* **TASK DETAILS**:
Searching the material below, find each line that includes the word "left", and copy it.

* **MATERIAL SHOWN**:
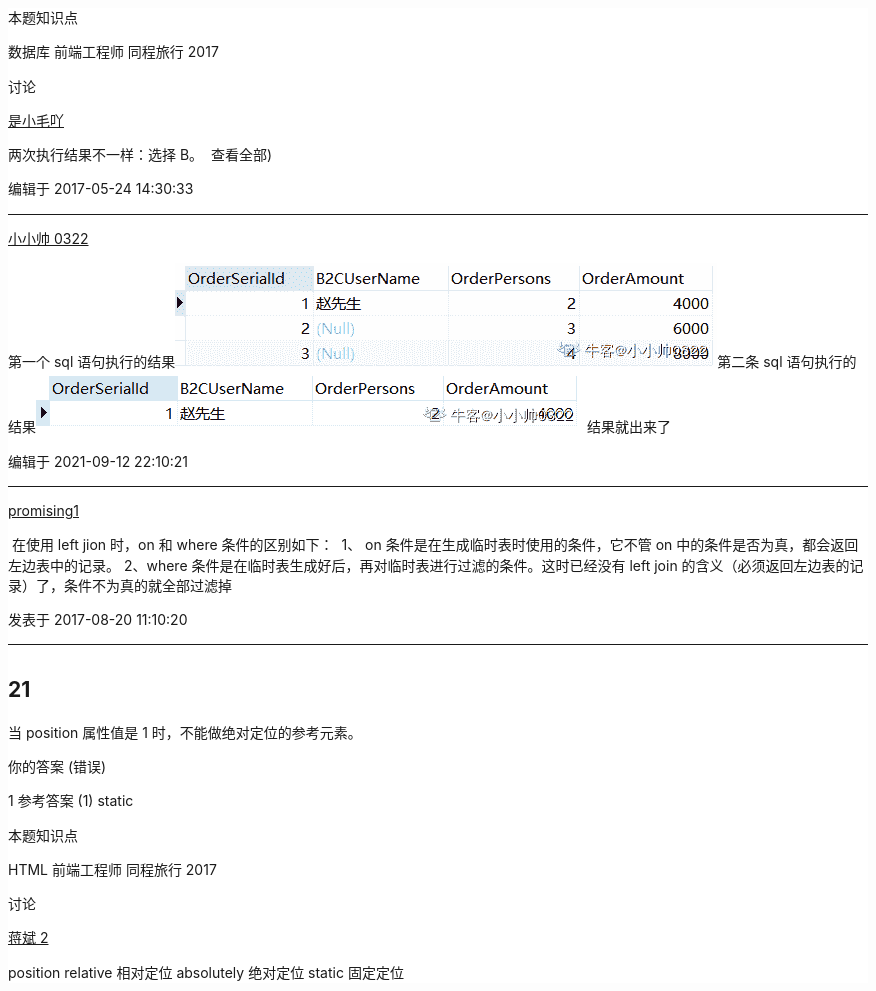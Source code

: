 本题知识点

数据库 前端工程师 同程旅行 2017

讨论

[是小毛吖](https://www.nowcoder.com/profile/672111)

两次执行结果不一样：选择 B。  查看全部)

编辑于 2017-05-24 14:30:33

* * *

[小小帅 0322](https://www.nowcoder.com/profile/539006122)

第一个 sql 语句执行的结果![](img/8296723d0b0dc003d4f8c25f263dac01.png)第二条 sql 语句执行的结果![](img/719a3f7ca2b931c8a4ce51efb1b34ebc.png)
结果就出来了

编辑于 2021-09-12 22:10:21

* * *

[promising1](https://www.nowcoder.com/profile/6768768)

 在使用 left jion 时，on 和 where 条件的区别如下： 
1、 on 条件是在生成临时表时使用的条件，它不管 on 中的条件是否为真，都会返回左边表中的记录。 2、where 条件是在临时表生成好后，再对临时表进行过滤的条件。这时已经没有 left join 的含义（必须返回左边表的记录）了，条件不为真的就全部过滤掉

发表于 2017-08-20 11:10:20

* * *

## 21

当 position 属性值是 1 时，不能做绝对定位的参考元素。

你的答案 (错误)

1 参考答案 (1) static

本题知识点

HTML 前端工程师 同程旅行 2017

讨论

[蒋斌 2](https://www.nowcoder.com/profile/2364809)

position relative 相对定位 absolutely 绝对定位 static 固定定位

==

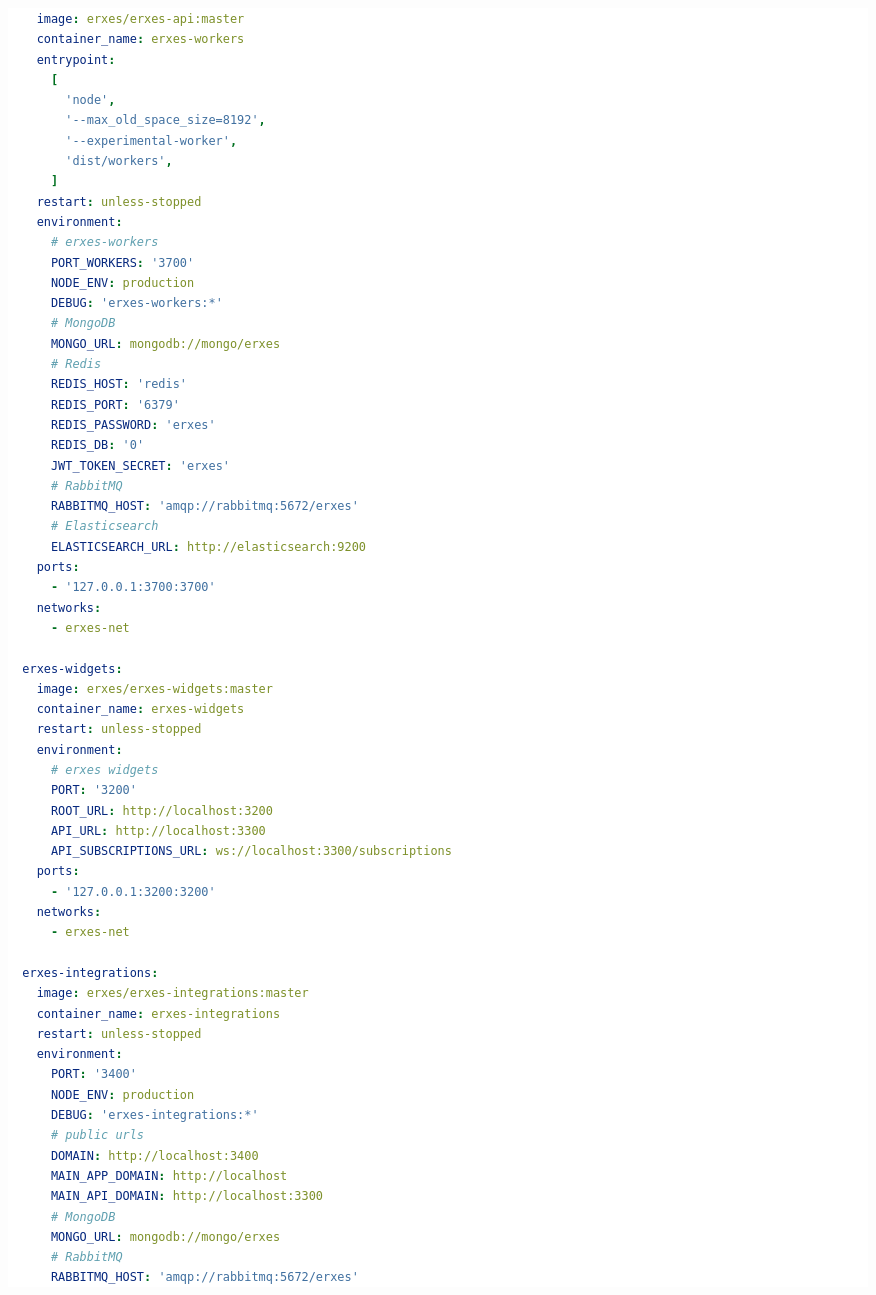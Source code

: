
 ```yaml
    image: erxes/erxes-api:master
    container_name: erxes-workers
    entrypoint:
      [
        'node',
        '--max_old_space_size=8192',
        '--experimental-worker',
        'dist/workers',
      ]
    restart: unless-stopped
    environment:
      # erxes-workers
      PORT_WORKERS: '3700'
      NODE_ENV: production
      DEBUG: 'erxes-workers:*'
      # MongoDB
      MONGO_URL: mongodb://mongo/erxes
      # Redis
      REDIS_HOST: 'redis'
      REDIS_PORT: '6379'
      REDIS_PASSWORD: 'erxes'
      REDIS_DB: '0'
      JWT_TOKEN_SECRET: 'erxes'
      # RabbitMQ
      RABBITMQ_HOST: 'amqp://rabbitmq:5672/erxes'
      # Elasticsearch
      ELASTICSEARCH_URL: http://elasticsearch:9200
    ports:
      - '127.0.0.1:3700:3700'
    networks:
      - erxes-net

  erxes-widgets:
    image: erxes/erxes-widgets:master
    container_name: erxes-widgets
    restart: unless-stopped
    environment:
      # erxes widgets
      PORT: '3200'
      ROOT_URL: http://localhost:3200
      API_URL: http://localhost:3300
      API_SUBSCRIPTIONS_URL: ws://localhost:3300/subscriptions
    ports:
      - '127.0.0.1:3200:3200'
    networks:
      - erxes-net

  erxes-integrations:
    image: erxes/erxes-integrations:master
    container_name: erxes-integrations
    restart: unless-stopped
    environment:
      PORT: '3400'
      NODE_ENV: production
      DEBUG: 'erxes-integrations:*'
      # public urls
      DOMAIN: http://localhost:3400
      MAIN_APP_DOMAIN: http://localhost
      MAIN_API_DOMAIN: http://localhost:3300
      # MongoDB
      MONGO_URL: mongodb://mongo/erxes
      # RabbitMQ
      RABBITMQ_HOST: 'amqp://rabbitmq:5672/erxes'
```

* **RESULT FOR THIS EXERCISE**:
 在使用 left jion 时，on 和 where 条件的区别如下： 
1、 on 条件是在生成临时表时使用的条件，它不管 on 中的条件是否为真，都会返回左边表中的记录。 2、where 条件是在临时表生成好后，再对临时表进行过滤的条件。这时已经没有 left join 的含义（必须返回左边表的记录）了，条件不为真的就全部过滤掉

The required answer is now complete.